I thought about that issue of literary genres--and of jumping genres--while reading Bruce Itule's The Gold of San Xavier. He's a long-time journalist and ASU and Penn State journalism writing instructor, but this is his first novel. I had to wonder if his skills would transfer easily to fiction.
The Gold of San Xavier is set in 1993. When it opens, journalist (Rule No. 1: Write about what you know) Nick Genoa is preparing to leave New York for Tucson to research an article on the restoration of San Xavier for Smithsonian magazine. A refugee from The New York Times and a collapsed marriage, he's ready for freelance work on a number of fronts, including, as it turns out, crime investigation.
When he gets to Tucson, he discovers that a beloved San Xavier priest, Father John, has just been dispatched by screwdriver to the brain. Project conservators had recently turned over to him a cache of 18th-century Spanish gold ingots and silver coins they'd uncovered in the mission. The cache is missing and the priest dead when one of the Tohono O'odham team assistants, Jimmy Longfellow, a fellow of already sketchy relations with the law, is arrested. Nick suspects the police jumped the gun, and he visits Jimmy in jail. Sure enough, he decides Jimmy might be innocent, and he begins a little digging.
Before he can act, Jimmy, too, turns up dead. The police figure the case is closed (Jimmy's murder being dismissed as a jailhouse Indian-Hispanic conflict), but Nick feels obliged to keep it open himself.

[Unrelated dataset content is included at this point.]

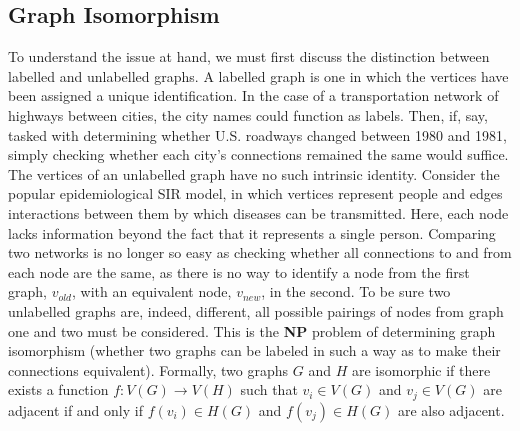 \documentclass[11pt]{article}
\begin{document}
\subsection{Graph Isomorphism}
To understand the issue at hand, we must first discuss the distinction between labelled and unlabelled graphs. A labelled graph is one in which the vertices have been assigned a unique identification. In the case of a transportation network of highways between cities, the city names could function as labels. Then, if, say, tasked with determining whether U.S. roadways changed between 1980 and 1981, simply checking whether each city's connections remained the same would suffice. The vertices of an unlabelled graph have no such intrinsic identity. Consider the popular epidemiological SIR model, in which vertices represent people and edges interactions between them by which diseases can be transmitted. Here, each node lacks information beyond the fact that it represents a single person. Comparing two networks is no longer so easy as checking whether all connections to and from each node are the same, as there is no way to identify a node from the first graph, $v_{old}$, with an equivalent node, $v_{new}$, in the second. To be sure two unlabelled graphs are, indeed, different, all possible pairings of nodes from graph one and two must be considered. This is the \textbf{NP} problem of determining graph isomorphism (whether two graphs can be labeled in such a way as to make their connections equivalent). Formally, two graphs $G$ and $H$ are isomorphic if there exists a function $f:V(G) \rightarrow V(H)$ such that $v_{i} \in V(G)$ and $v_{j} \in V(G)$ are adjacent if and only if $f(v_{i}) \in H(G)$ and $f(v_{j}) \in H(G)$ are also adjacent. \vspace{1mm}
\end{document}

The plot follows a fairly standard detective route through clues, complication and crisis--shot through with a romantic strand. Nick is ripe for a relationship, and Rosa, the elegant-in-jeans art conservator from Italy, fits the bill. They hit it off immediately, but, as she was one of the few people who knew about the gold before Father John's death, she also features in Nick's list of suspects.
For a first novel, the plot of The Gold of San Xavier progresses fairly smoothly--no brilliant moves, but no obvious slip-ups, either--aside from some too-long lumps of newspaper text apparently injected for exposition. Itule's style--not self-conscious one bit--and journalistic insight serve him well, as does his experience with research.
But, ohmigod, I'll bet he never reported much on romance.
Nick Genoa proves to be a credible central character. Thinking as a reporter would, "taking mental notes of his observations," he's smart and sympathetic (both to other characters and to the reader), and he reveals some journalistic tricks: Investigate from the outside in, for example; cover peripheral folks before the central ones.
The reader might, however, want to avert eyes from his awkwardly out-of-character-with-character romance. (it's love at first sight; what happened to his New York sophistication?) A more effective depiction of affection in The Gold of San Xavier is that which he develops for the mission itself.
The strongest element in this novel is its research. Itule predicates his gold-cache story on historical accounts of early Jesuits and Franciscans at "Bac" and the 1781 Quechan uprising against Spaniards at Yuma Crossing. He folds recent Southern Arizona controversies into the action (Mount Graham telescopes with the Vatican, the red squirrel and Apache sacred spaces). Most satisfying is Itule's rendering of the San Xavier interior itself. His precise description of restored mission features make you want to wander back and check them out--like the statue of St. Fidelis with blood gushing from his head. Or that of Lucy, forced into a brothel for being Christian, and then boiled, minus some body parts, in urine.
So, does the journalist successfully genre-jump to novelist? Yeah, generally, with more ease than you'd expect from interplanetary flight.
And it's worth noting that Itule made his own little fiction-follows-fact foray into San Xavier conservation: What Nick Genoa writes about for Smithsonian, Bruce Itule wrote for Arizona Highways.